4431. AU CONSEILLER DE LÉGATION WARENDORFF A SAINT-PÉTERSBOURG.

Potsdam, 28 juillet 1750.

La dépêche que vous m'avez faite du 11 de ce mois, m'est bien parvenue. Avant que d'entrer dans aucun détail là-dessus, je vous recommande encore et vous ordonne sous peine de mon indignation que vous deviez éviter soigneusement de ne parler ni au Chancelier ni à aucun de ceux qui lui sont attachés, comme le sieur de Swart et d'autres, de la résolution que la cour de Russie a prise de renforcer ses troupes en Livonie et en Finlande, ni d'en faire apparaître la moindre inquiétude ou appréhension, mais de faire plutôt semblant comme si rien n'en eût été et que vous l'ignoriez entièrement et n'y fassiez aucune attention, j'ai mes raisons particulières pour vous donner ces ordres, et d'ailleurs il ne résulterait rien des mouvements que vous vous donneriez à ce sujet, puisqu'il est constaté que les démonstrations guerrières que la cour de Russie fera pendant le cours de cette année, ne seront que des ostentations toutes pures qui ne feront nulle impression sur moi.

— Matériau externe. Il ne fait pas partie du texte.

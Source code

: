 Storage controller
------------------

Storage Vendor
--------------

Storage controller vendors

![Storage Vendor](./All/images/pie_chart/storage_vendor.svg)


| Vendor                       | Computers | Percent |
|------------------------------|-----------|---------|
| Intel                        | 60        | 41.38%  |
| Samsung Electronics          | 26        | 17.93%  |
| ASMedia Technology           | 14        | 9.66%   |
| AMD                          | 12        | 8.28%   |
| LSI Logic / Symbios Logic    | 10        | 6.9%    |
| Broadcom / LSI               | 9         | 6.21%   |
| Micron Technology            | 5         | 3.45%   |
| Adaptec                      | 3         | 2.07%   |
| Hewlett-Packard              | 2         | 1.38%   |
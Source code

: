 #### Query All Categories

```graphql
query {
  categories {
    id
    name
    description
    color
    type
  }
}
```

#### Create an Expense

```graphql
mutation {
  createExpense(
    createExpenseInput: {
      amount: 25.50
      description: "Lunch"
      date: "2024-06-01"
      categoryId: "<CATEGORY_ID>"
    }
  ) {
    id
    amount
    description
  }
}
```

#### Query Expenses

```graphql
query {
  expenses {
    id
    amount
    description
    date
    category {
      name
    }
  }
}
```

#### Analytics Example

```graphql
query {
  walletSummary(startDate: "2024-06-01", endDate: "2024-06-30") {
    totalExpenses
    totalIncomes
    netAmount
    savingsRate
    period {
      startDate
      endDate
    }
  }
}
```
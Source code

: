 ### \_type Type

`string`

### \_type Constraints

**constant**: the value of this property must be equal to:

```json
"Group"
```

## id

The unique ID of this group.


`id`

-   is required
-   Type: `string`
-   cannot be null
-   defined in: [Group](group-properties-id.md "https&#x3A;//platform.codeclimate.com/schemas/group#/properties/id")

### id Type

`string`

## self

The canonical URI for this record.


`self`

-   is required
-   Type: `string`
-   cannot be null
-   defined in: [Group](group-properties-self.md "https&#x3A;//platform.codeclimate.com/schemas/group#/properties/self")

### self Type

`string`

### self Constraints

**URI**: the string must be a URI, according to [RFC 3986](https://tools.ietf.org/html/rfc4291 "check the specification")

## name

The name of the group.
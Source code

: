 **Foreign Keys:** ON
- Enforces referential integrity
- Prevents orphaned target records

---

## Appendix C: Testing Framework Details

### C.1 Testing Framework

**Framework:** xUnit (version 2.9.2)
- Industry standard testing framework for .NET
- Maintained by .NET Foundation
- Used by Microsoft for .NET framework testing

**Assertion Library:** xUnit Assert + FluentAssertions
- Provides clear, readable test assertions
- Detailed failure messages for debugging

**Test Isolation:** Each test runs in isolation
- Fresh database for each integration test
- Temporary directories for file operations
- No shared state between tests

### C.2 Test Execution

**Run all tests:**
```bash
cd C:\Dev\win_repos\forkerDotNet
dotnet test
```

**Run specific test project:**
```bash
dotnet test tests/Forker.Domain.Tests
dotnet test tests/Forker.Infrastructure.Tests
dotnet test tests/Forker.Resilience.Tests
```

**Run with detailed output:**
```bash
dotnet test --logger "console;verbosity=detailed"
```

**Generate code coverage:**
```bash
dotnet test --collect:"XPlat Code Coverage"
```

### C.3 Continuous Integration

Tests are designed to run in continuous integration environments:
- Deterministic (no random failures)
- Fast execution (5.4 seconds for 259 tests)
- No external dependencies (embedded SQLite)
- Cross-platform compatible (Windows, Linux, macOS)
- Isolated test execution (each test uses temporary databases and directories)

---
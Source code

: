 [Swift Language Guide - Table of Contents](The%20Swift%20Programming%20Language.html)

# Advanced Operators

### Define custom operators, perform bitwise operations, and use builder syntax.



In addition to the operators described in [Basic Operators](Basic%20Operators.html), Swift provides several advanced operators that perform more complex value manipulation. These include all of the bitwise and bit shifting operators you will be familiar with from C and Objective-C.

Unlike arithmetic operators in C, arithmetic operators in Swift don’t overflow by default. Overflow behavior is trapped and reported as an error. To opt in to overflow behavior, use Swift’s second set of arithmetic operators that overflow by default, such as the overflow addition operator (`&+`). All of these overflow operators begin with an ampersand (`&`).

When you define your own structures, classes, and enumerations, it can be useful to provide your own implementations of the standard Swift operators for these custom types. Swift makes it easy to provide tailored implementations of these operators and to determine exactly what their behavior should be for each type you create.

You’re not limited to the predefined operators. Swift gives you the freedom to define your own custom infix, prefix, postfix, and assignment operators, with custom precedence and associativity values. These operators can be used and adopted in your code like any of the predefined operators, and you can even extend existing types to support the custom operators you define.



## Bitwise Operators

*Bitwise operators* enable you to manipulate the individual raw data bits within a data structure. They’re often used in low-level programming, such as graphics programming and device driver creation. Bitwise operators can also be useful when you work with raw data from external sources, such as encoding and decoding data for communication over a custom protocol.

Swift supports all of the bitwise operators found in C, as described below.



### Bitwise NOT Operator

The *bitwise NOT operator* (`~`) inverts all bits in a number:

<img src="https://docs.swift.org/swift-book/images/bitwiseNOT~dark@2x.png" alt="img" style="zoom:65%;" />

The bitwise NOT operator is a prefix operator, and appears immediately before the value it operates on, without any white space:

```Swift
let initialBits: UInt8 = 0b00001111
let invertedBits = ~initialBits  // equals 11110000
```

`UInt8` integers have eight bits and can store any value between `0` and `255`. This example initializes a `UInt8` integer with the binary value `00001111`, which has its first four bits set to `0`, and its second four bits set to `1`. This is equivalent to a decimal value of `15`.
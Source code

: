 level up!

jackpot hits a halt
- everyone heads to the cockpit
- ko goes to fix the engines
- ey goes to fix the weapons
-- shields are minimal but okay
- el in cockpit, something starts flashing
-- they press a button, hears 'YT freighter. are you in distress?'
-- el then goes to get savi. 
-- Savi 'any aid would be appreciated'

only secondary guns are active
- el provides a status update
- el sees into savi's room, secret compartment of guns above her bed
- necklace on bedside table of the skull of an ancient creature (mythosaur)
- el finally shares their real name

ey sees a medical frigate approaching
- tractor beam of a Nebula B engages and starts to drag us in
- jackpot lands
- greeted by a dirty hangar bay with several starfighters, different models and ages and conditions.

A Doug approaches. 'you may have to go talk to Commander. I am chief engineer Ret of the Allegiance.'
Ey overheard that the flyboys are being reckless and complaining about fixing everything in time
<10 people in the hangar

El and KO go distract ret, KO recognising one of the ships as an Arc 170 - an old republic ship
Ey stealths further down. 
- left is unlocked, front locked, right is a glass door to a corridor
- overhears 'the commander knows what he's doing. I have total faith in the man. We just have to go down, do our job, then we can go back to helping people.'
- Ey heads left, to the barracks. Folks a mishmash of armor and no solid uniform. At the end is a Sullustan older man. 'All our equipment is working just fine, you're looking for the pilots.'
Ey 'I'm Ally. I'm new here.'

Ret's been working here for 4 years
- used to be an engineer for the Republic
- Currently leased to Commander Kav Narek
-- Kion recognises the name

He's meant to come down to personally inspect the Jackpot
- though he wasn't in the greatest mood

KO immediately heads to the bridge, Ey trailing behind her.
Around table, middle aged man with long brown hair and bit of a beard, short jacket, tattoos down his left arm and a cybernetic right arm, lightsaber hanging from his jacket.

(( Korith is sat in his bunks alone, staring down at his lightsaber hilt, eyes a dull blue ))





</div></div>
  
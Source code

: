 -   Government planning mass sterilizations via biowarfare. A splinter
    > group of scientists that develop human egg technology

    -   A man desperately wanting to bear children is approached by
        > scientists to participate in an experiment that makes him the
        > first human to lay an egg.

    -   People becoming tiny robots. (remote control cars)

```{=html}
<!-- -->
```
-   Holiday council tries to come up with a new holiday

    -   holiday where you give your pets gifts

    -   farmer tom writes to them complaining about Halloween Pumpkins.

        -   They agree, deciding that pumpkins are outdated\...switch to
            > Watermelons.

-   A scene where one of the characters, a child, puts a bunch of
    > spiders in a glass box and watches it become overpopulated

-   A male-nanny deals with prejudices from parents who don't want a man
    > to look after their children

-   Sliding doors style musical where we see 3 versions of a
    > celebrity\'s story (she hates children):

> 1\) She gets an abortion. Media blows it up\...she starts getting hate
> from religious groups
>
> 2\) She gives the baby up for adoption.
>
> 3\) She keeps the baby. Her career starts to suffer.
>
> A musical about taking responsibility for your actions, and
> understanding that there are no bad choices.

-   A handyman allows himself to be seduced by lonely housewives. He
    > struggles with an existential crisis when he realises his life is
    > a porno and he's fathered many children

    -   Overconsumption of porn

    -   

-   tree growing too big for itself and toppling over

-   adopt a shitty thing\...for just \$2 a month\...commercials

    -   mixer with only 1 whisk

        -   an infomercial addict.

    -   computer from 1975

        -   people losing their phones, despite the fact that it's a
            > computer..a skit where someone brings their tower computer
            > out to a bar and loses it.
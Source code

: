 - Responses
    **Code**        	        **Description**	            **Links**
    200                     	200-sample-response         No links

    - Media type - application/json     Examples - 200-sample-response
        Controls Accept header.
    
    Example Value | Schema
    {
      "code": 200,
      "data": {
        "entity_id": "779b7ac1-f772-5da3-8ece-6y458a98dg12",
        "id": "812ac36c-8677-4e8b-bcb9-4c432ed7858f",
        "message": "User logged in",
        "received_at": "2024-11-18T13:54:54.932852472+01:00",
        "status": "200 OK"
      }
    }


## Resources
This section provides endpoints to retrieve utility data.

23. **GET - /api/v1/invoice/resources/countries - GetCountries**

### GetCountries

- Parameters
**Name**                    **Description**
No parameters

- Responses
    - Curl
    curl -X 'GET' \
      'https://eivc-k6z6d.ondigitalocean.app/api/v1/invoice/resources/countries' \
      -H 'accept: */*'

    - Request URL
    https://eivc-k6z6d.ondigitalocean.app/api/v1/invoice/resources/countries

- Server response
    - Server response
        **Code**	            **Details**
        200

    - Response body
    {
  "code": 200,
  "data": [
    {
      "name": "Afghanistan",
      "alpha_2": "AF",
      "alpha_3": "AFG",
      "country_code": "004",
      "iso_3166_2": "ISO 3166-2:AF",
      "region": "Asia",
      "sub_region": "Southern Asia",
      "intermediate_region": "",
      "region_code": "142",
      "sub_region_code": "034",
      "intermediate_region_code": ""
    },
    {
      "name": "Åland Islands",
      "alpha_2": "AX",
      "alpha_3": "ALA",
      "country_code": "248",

Je vous sais bon gré de la communication que vous m'avez faite des nouvelles que le courrier extraordinaire, dépêché par le sieur Neplujew, a apportées. Outre que ces nouvelles ne laisseront pas de donner bien à penser aux deux cours impériales, je présume qu'il y en a encore d'autres plus fortes et bien désagréables au Chancelier, puisque j'estime que, s'il n'y avait que celles de la disgrâce du Mufti et du rappel de Sàid-Effendi, le sieur Neplujew n'aurait pas envoyé un courrier extraordinaire.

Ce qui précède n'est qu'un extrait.